Spatially invariant systems

Question

I was watching this video on spatially invariant systems:

And I found the definition a bit confusing, or seems vacuous, because isn't $T[x(n_1 - k_1, n_2 - k_2)] = y(n_1 - k_1, n_2 - k_2)$ always true by definition?

Answer 1

Spatial invariance simply means that shifting the input signal results in an equally shifted output signal. So if the response to an arbitrary signal $x(n_1,n_2)$ is $y(n_1,n_2)$, and the response to a shifted version of the same input signal $x(n_1-k_1,n_2-k_2)$ is $\tilde{y}(n_1,n_2)$, then the system is shift invariant if and only if

$$\tilde{y}(n_1,n_2)=y(n_1-k_1,n_2-k_2)\tag{1}$$

Any system that can be described by the following convolution sum is shift-invariant:

$$y(n_1,n_2)=\sum_{l_1}\sum_{l_2}h(l_1,l_2)x(n_1-l_1,n_2-l_2)\tag{2}$$

where $h(n_1,n_2)$ is the system's impulse response.
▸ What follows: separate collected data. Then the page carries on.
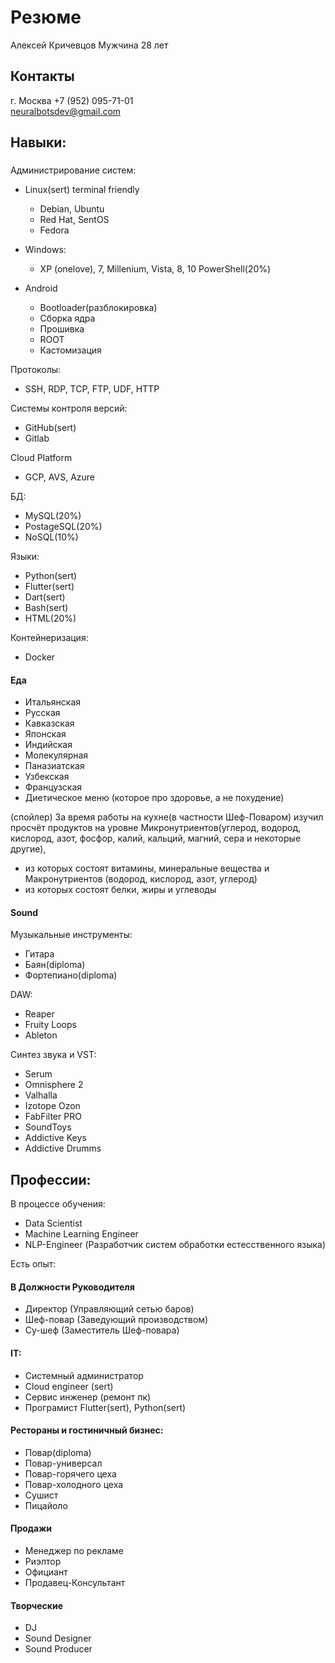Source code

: # Резюме
Алексей Кричевцов
Мужчина 28 лет


## Контакты
г. Москва
+7 (952) 095-71-01  
neuralbotsdev@gmail.com


## Навыки:

### 
Администрирование систем:
  * Linux(sert) terminal friendly
    + Debian, Ubuntu
    + Red Hat, SentOS
    + Fedora
    
  
  * Windows:
    + XP (onelove), 7, Millenium, Vista, 8, 10
    PowerShell(20%)
  
  * Android
    + Bootloader(разблокировка)
    + Сборка ядра
    + Прошивка
    + ROOT
    + Кастомизация

Протоколы:
  * SSH, RDP, TCP, FTP, UDF, HTTP
  
Системы контроля версий:
  * GitHub(sert)
  * Gitlab

Cloud Platform
  * GCP, AVS, Azure

БД:
  * MySQL(20%)
  * PostageSQL(20%)
  * NoSQL(10%)

Языки:
  * Python(sert)
  * Flutter(sert)
  * Dart(sert)
  * Bash(sert)
  * HTML(20%)

Контейнеризация:
  *  Docker

#### Еда
 * Итальянская
 * Русская
 * Кавказская
 * Японская
 * Индийская
 * Молекулярная
 * Паназиатская
 * Узбекская
 * Французская
 * Диетическое меню (которое про здоровье, а не похудение)

(спойлер)
За время работы на кухне(в частности Шеф-Поваром) 
изучил просчёт продуктов на уровне 
Микронутриентов(углерод, водород, кислород, азот, фосфор, калий, кальций, магний, сера и некоторые другие), 
 + из которых состоят витамины, минеральные вещества
и Макронутриентов (водород, кислород, азот, углерод)
 + из которых состоят белки, жиры и углеводы

#### Sound

Музыкальные инструменты:
 * Гитара
 * Баян(diploma)
 * Фортепиано(diploma)

DAW:
 * Reaper
 * Fruity Loops
 * Ableton

Синтез звука и VST:
 + Serum
 + Omnisphere 2
 + Valhalla
 + Izotope Ozon
 + FabFilter PRO
 + SoundToys
 + Addictive Keys
 + Addictive Drumms


## Профессии:
В процессе обучения:
 * Data Scientist
 * Machine Learning Engineer
 * NLP-Engineer (Разработчик систем обработки естесственного языка)
  
Есть опыт:
#### В Должности Руководителя
 * Директор (Управляющий сетью баров) 
 * Шеф-повар (Заведующий производством)
 * Су-шеф (Заместитель Шеф-повара)

#### IT:
 * Системный администратор
 * Cloud engineer (sert)
 * Сервис инженер (ремонт пк)
 * Програмист Flutter(sert), Python(sert)
  
#### Рестораны и гостиничный бизнес:
 * Повар(diploma)
 * Повар-универсал
 * Повар-горячего цеха
 * Повар-холодного цеха
 * Сушист
 * Пицайоло

#### Продажи
 * Менеджер по рекламе
 * Риэлтор
 * Официант
 * Продавец-Консультант
  

#### Творческие
 * DJ
 * Sound Designer
 * Sound Producer
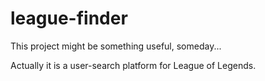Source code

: # league-finder

This project might be something useful, someday...

Actually it is a user-search platform for League of Legends.

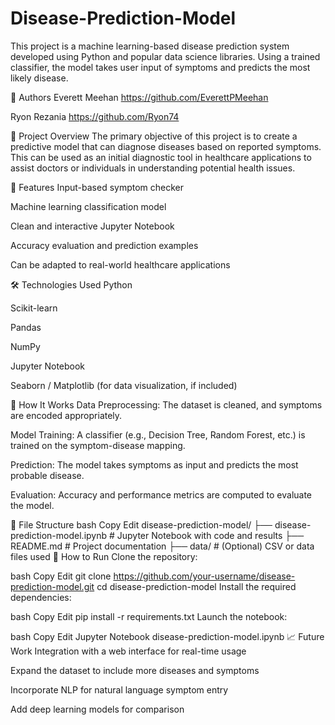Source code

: # Disease-Prediction-Model

This project is a machine learning-based disease prediction system developed using Python and popular data science libraries. Using a trained classifier, the model takes user input of symptoms and predicts the most likely disease.

👥 Authors
Everett Meehan https://github.com/EverettPMeehan 

Ryon Rezania https://github.com/Ryon74 

📌 Project Overview
The primary objective of this project is to create a predictive model that can diagnose diseases based on reported symptoms. This can be used as an initial diagnostic tool in healthcare applications to assist doctors or individuals in understanding potential health issues.

🚀 Features
Input-based symptom checker

Machine learning classification model

Clean and interactive Jupyter Notebook

Accuracy evaluation and prediction examples

Can be adapted to real-world healthcare applications

🛠️ Technologies Used
Python

Scikit-learn

Pandas

NumPy

Jupyter Notebook

Seaborn / Matplotlib (for data visualization, if included)

🧠 How It Works
Data Preprocessing: The dataset is cleaned, and symptoms are encoded appropriately.

Model Training: A classifier (e.g., Decision Tree, Random Forest, etc.) is trained on the symptom-disease mapping.

Prediction: The model takes symptoms as input and predicts the most probable disease.

Evaluation: Accuracy and performance metrics are computed to evaluate the model.

📂 File Structure
bash
Copy
Edit
disease-prediction-model/
├── disease-prediction-model.ipynb    # Jupyter Notebook with code and results
├── README.md                         # Project documentation
├── data/                             # (Optional) CSV or data files used
🔧 How to Run
Clone the repository:

bash
Copy
Edit
git clone https://github.com/your-username/disease-prediction-model.git
cd disease-prediction-model
Install the required dependencies:

bash
Copy
Edit
pip install -r requirements.txt
Launch the notebook:

bash
Copy
Edit
Jupyter Notebook disease-prediction-model.ipynb
📈 Future Work
Integration with a web interface for real-time usage

Expand the dataset to include more diseases and symptoms

Incorporate NLP for natural language symptom entry

Add deep learning models for comparison
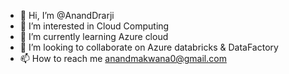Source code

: - 👋 Hi, I’m @AnandDrarji
- 👀 I’m interested in Cloud Computing 
- 🌱 I’m currently learning Azure cloud
- 💞️ I’m looking to collaborate on Azure databricks & DataFactory
- 📫 How to reach me anandmakwana0@gmail.com

<!---
AnandDrarji/AnandDrarji is a ✨ special ✨ repository because its `README.md` (this file) appears on your GitHub profile.
You can click the Preview link to take a look at your changes.
--->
EDIT: As requested in the comments, here are some simple examples of shift-variant systems:

1. $y(n_1,n_2)=x(2n_1,n_2)$
2. $y(n_1,n_2)=n_1\cdot x(n_1,n_2)$
3. $y(n_1,n_2)=x(-n_1,-n_2)$

Let's look at the examples above in more detail:

1. \begin{align*} y(n_1 - d_1, n_2 - d_2) &= x(2(n_1 - d_1), n_2 - d_2) \\ & \ne x(2n_1 - d_1, n_2 - d_2) \end{align*}

2. \begin{align*} y(n_1 - d_1, n_2 - d_2) &= (n_1 - d_1) & \cdot x(n_1 - d_1, n_2 - d_2) \\ &\ne n_1 & \cdot x(n_1 - d_1, n_2 - d_2) \end{align*}

3. \begin{align*} y(n_1 - d_1, n_2 - d_2) &= x(-(n_1 - d_1), -(n_2 - d_2)) \\ & \ne x(-n_1 - d_1, -n_2 - d_2) \end{align*}